Occupational health and safety, a culture of prevention and lifelong learning are the focus of the Conclusions on "Lifelong employability", which the European Council adopted at its meeting on 6 December 2021. These fundamental pillars aim to address the decline in the working age population, the increase in life expectancy and the issue of ensuring adequate and sustainable social protection systems.

Investing in lifelong employability pays off

Lifelong employability should enable people to take up gainful employment and to remain employed throughout their extended working lives. This can be achieved by investing in quality jobs, fair working conditions, occupational health and safety, upskilling and retraining as well as a better work-life balance. Investment in occupational safety and health also has an economic benefit as work-related injuries and illnesses cost society more than 3.3% of the GDP.

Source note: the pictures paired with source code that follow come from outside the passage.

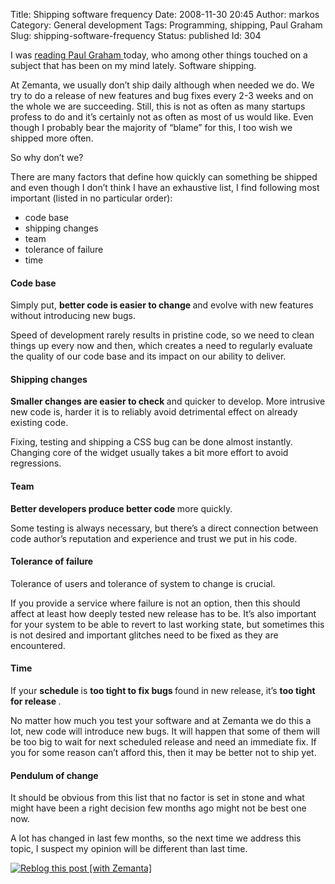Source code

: Title: Shipping software frequency
Date: 2008-11-30 20:45
Author: markos
Category: General development
Tags: Programming, shipping, Paul Graham
Slug: shipping-software-frequency
Status: published
Id: 304

<div>
 <p>
  I was
  <a href="http://www.paulgraham.com/artistsship.html" title="Paul's article on cost of checks">
   reading
  </a>
  <a class="zem_slink" href="http://en.wikipedia.org/wiki/Paul_Graham" rel="wikipedia" title="Paul Graham">
   Paul Graham
  </a>
  today, who among other things touched on a subject that has been on my mind lately. Software shipping.
 </p>
 <p>
  At Zemanta, we usually don’t ship daily although when needed we do. We try to do a release of new features and bug fixes every 2-3 weeks and on the whole we are succeeding. Still, this is not as often as many startups profess to do and it’s certainly not as often as most of us would like. Even though I probably bear the majority of “blame” for this, I too wish we shipped more often.
 </p>
 <p>
  So why don’t we?
 </p>
 <p>
  There are many factors that define how quickly can something be shipped and even though I don’t think I have an exhaustive list, I find following most important (listed in no particular order):
 </p>
 <ul>
  <li>
   code base
  </li>
  <li>
   shipping changes
  </li>
  <li>
   team
  </li>
  <li>
   tolerance of failure
  </li>
  <li>
   time
  </li>
 </ul>
 <h4>
  Code base
 </h4>
 <p>
  Simply put,
  <strong>
   better code is easier to change
  </strong>
  and evolve with new features without introducing new bugs.
 </p>
 <p>
  Speed of development rarely results in pristine code, so we need to clean things up every now and then, which creates a need to regularly evaluate the quality of our code base and its impact on our ability to deliver.
 </p>
 <h4>
  Shipping changes
 </h4>
 <p>
  <strong>
   Smaller changes are easier to check
  </strong>
  and quicker to develop. More intrusive new code is, harder it is to reliably avoid detrimental effect on already existing code.
 </p>
 <p>
  Fixing, testing and shipping a CSS bug can be done almost instantly. Changing core of the widget usually takes a bit more effort to avoid regressions.
 </p>
 <h4>
  Team
 </h4>
 <p>
  <strong>
   Better developers produce better code
  </strong>
  more quickly.
 </p>
 <p>
  Some testing is always necessary, but there’s a direct connection between code author’s reputation and experience and trust we put in his code.
 </p>
 <h4>
  Tolerance of failure
 </h4>
 <p>
  Tolerance of users and tolerance of system to change is crucial.
 </p>
 <p>
  If you provide a service where failure is not an option, then this should affect at least how deeply tested new release has to be. It’s also important for your system to be able to revert to last working state, but sometimes this is not desired and important glitches need to be fixed as they are encountered.
 </p>
 <h4>
  Time
 </h4>
 <p>
  If your
  <strong>
   schedule
  </strong>
  is
  <strong>
   too tight to fix bugs
  </strong>
  found in new release, it’s
  <strong>
   too tight for release
  </strong>
  .
 </p>
 <p>
  No matter how much you test your software and at Zemanta we do this a lot, new code will introduce new bugs. It will happen that some of them will be too big to wait for next scheduled release and need an immediate fix. If you for some reason can’t afford this, then it may be better not to ship yet.
 </p>
 <h4>
  Pendulum of change
 </h4>
 <p>
  It should be obvious from this list that no factor is set in stone and what might have been a right decision few months ago might not be best one now.
 </p>
 <p>
  A lot has changed in last few months, so the next time we address this topic, I suspect my opinion will be different than last time.
 </p>
 <div class="zemanta-pixie">
  <a class="zemanta-pixie-a" href="http://reblog.zemanta.com/zemified/81d6b87c-78c1-4e73-877d-43a1db60b537/" title="Zemified by Zemanta">
   <img alt="Reblog this post [with Zemanta]" class="zemanta-pixie-img" src="http://img.zemanta.com/reblog_e.png?x-id=81d6b87c-78c1-4e73-877d-43a1db60b537"/>
  </a>
 </div>
</div>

In the context of the European Commission's consultation on the so-called "roadmap" for the EU's strategic framework for health and safety at work 2021-2027, the German Social Insurance system also spoke out in favour of prevention that takes account of the ageing of the working population. This is a prerequisite for a high level of health and safety at work and a working environment that meets the occupational health and safety requirements of workers, and enables them to participate in the labour market for a long time. Both objectives are enshrined in the European Pillar of Social Rights.

Member States have a duty

Member States are invited to update their national legal frameworks and current strategies for occupational health and safety, taking into account the EU Strategic Framework for Health and Safety at Work 2021-2027. With lifelong learning opportunities, they should help people keep pace with changes in the world of work. It also aims to improve working conditions, social protection and access to lifelong learning in atypical employment.  

Mainstreaming occupational health and safety

Ministers wish to strengthen the mainstreaming of occupational health and safety in all relevant policies and strategies, in particular in the areas of public health, social welfare, general vocational training, digitisation and artificial intelligence, as well as in public procurement. The desired promotion of a culture of prevention by the Member States and the European Commission, each within their respective competences, is very welcome.

Combating occupational cancers

The European Commission should play its part in the rapid and full implementation of the measures of the strategic framework which fall within its competence, focusing on combating occupational cancers through further progress in setting maximum allowable concentrations.

A more ambitious approach had already been called for by Marianne Vind (MEP/S&D), the reporter responsible for the European Parliament's Committee on Employment and Social Affairs. In its draft report on the new "EU Strategic Framework for Health and Safety at Work 2021 - 2027", the European Commission calls for the continuous revision of Directive 2004/37/EC on the protection of workers from the risks related to exposure to carcinogens or mutagens at work, so that the maximum allowable concentrations contained in the Directive apply to at least 50 priority substances by 2024 (see report 10/2021).